→ **What is required**
In the entries below, find each line with the string "extends" and copy it.

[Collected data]
········

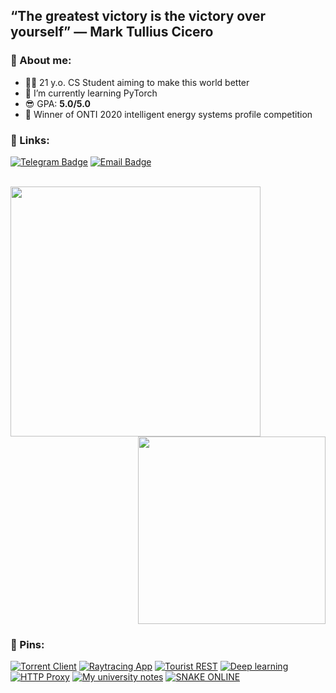 ## “The greatest victory is the victory over yourself” — Mark Tullius Cicero

### 🤠 About me:

- 👨‍💻 21 y.o. CS Student aiming to make this world better
- 🌱 I’m currently learning PyTorch
- 😎 GPA: **5.0/5.0**
- 🏅 Winner of ONTI 2020 intelligent energy systems profile competition

### 🐸 Links:

[![Telegram Badge](https://img.shields.io/badge/-Telegram-0088cc?style=for-the-badge&logo=appveyor&logo=Telegram&logoColor=white&color=blue)](https://t.me/aiwannafly)
[![Email Badge](https://img.shields.io/badge/-Email-0088cc?style=for-the-badge&logo=appveyor&logo=Gmail&logoColor=white&color=red)](mailto:a.ivanov15@g.nsu.ru)

<br>

<a href="https://github.com/anuraghazra/github-readme-stats">
  <img align="left" width="400" src="https://github-readme-stats.vercel.app/api?username=aiwannafly&show_icons=true&cache_seconds=1800" />
</a>

<a href="https://github.com/anuraghazra/github-readme-stats">
  <img align="right" width="300" src="https://github-readme-stats.vercel.app/api/top-langs/?username=aiwannafly&show_icons=true&layout=compact" />
</a>

<br clear="all" />


### 🦖 Pins:
[![Torrent Client](https://github-readme-stats.vercel.app/api/pin/?username=aiwannafly&repo=torrent-client&cache_seconds=2000)](https://github.com/aiwannafly/torrent-client)
[![Raytracing App](https://github-readme-stats.vercel.app/api/pin/?username=aiwannafly&repo=raytracing-app&cache_seconds=2000)](https://github.com/aiwannafly/raytracing-app)
[![Tourist REST](https://github-readme-stats.vercel.app/api/pin/?username=aiwannafly&repo=tourist-rest-service&cache_seconds=2000)](https://github.com/aiwannafly/tourist-rest-service)
[![Deep learning](https://github-readme-stats.vercel.app/api/pin/?username=aiwannafly&repo=neural_networks_tasks&cache_seconds=2000)](https://github.com/aiwannafly/neural_networks_tasks)
[![HTTP Proxy](https://github-readme-stats.vercel.app/api/pin/?username=aiwannafly&repo=http_proxy&cache_seconds=2000)](https://github.com/aiwannafly/http_proxy)
[![My university notes](https://github-readme-stats.vercel.app/api/pin/?username=aiwannafly&repo=fit&cache_seconds=2000)](https://github.com/aiwannafly/fit)
[![SNAKE ONLINE](https://github-readme-stats.vercel.app/api/pin/?username=aiwannafly&repo=snake_online&cache_seconds=2000)](https://github.com/aiwannafly/snake_online)
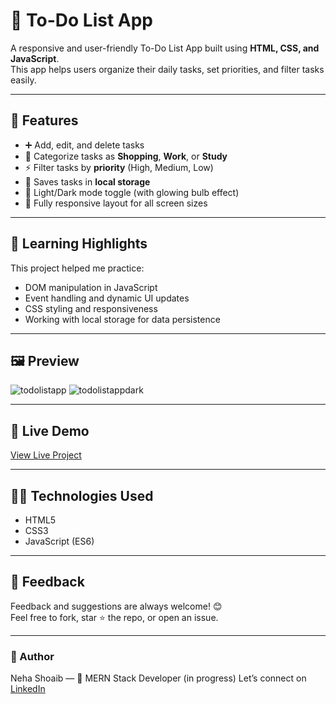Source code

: # 📝 To-Do List App

A responsive and user-friendly To-Do List App built using **HTML, CSS, and JavaScript**.  
This app helps users organize their daily tasks, set priorities, and filter tasks easily.

---

## 🚀 Features
- ➕ Add, edit, and delete tasks  
- 📂 Categorize tasks as **Shopping**, **Work**, or **Study**  
- ⚡ Filter tasks by **priority** (High, Medium, Low)  
- 💾 Saves tasks in **local storage**  
- 🌙 Light/Dark mode toggle (with glowing bulb effect)
- 📱 Fully responsive layout for all screen sizes

---

## 🧠 Learning Highlights
This project helped me practice:
- DOM manipulation in JavaScript  
- Event handling and dynamic UI updates  
- CSS styling and responsiveness  
- Working with local storage for data persistence  

---

## 🖼️ Preview
![todolistapp](https://github.com/user-attachments/assets/8bbe2c63-4b02-40ea-a42c-ad061b6fe28e)
![todolistappdark](https://github.com/user-attachments/assets/4801399c-a6af-4274-ba27-1b51bbef0e51)


---

## 🔗 Live Demo
[View Live Project](https://Neha-Shoaib.github.io/todo-list-app/)

---

## 🧑‍💻 Technologies Used
- HTML5  
- CSS3  
- JavaScript (ES6)

---

## 💬 Feedback
Feedback and suggestions are always welcome! 😊  
Feel free to fork, star ⭐ the repo, or open an issue.

---

### 📣 Author
Neha Shoaib — 🚀 MERN Stack Developer (in progress)
Let’s connect on [LinkedIn](https://www.linkedin.com/in/neha-shoaib-a94539306/)

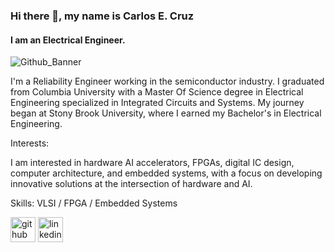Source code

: ### Hi there 👋, my name is Carlos E. Cruz
#### I am an Electrical Engineer.
![Github_Banner](https://github.com/Carlos-E-Cruz-7/Carlos-E-Cruz-7/assets/109989193/d4d7f561-25a5-476e-b2b3-eb6a6431730b)



I'm a Reliability Engineer working in the semiconductor industry. I graduated from Columbia University with a Master Of Science degree in Electrical Engineering specialized in Integrated Circuits and Systems. My journey began at Stony Brook University, where I earned my Bachelor's in Electrical Engineering.

Interests:

I am interested in hardware AI accelerators, FPGAs, digital IC design, computer architecture, and embedded systems, with a focus on developing innovative solutions at the intersection of hardware and AI.

Skills: VLSI / FPGA / Embedded Systems  


[<img src='https://cdn.jsdelivr.net/npm/simple-icons@3.0.1/icons/github.svg' alt='github' height='40'>](https://github.com/Carlos-E-Cruz-7)  [<img src='https://cdn.jsdelivr.net/npm/simple-icons@3.0.1/icons/linkedin.svg' alt='linkedin' height='40'>](https://www.linkedin.com/in/carlos-e-cruz-ee/)  

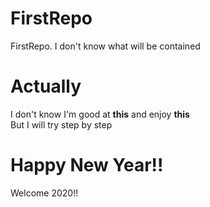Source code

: # FirstRepo
FirstRepo. I don't know what will be contained


# Actually
I don't know I'm good at <b>this</b> and enjoy <b>this</b>
<BR>But I will try step by step

# Happy New Year!!
Welcome 2020!!
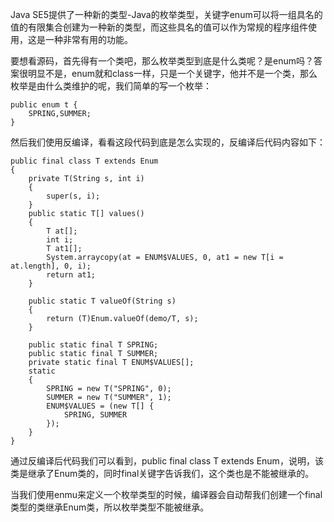 Java SE5提供了一种新的类型-Java的枚举类型，关键字enum可以将一组具名的值的有限集合创建为一种新的类型，而这些具名的值可以作为常规的程序组件使用，这是一种非常有用的功能。

要想看源码，首先得有一个类吧，那么枚举类型到底是什么类呢？是enum吗？答案很明显不是，enum就和class一样，只是一个关键字，他并不是一个类，那么枚举是由什么类维护的呢，我们简单的写一个枚举：

    public enum t {
        SPRING,SUMMER;
    }
然后我们使用反编译，看看这段代码到底是怎么实现的，反编译后代码内容如下：

    public final class T extends Enum
    {
        private T(String s, int i)
        {
            super(s, i);
        }
        public static T[] values()
        {
            T at[];
            int i;
            T at1[];
            System.arraycopy(at = ENUM$VALUES, 0, at1 = new T[i = at.length], 0, i);
            return at1;
        }
    
        public static T valueOf(String s)
        {
            return (T)Enum.valueOf(demo/T, s);
        }
    
        public static final T SPRING;
        public static final T SUMMER;
        private static final T ENUM$VALUES[];
        static
        {
            SPRING = new T("SPRING", 0);
            SUMMER = new T("SUMMER", 1);
            ENUM$VALUES = (new T[] {
                SPRING, SUMMER
            });
        }
    }
    
通过反编译后代码我们可以看到，public final class T extends Enum，说明，该类是继承了Enum类的，同时final关键字告诉我们，这个类也是不能被继承的。

当我们使用enmu来定义一个枚举类型的时候，编译器会自动帮我们创建一个final类型的类继承Enum类，所以枚举类型不能被继承。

········

→ **Output of the exercise**
    public final class T extends Enum
通过反编译后代码我们可以看到，public final class T extends Enum，说明，该类是继承了Enum类的，同时final关键字告诉我们，这个类也是不能被继承的。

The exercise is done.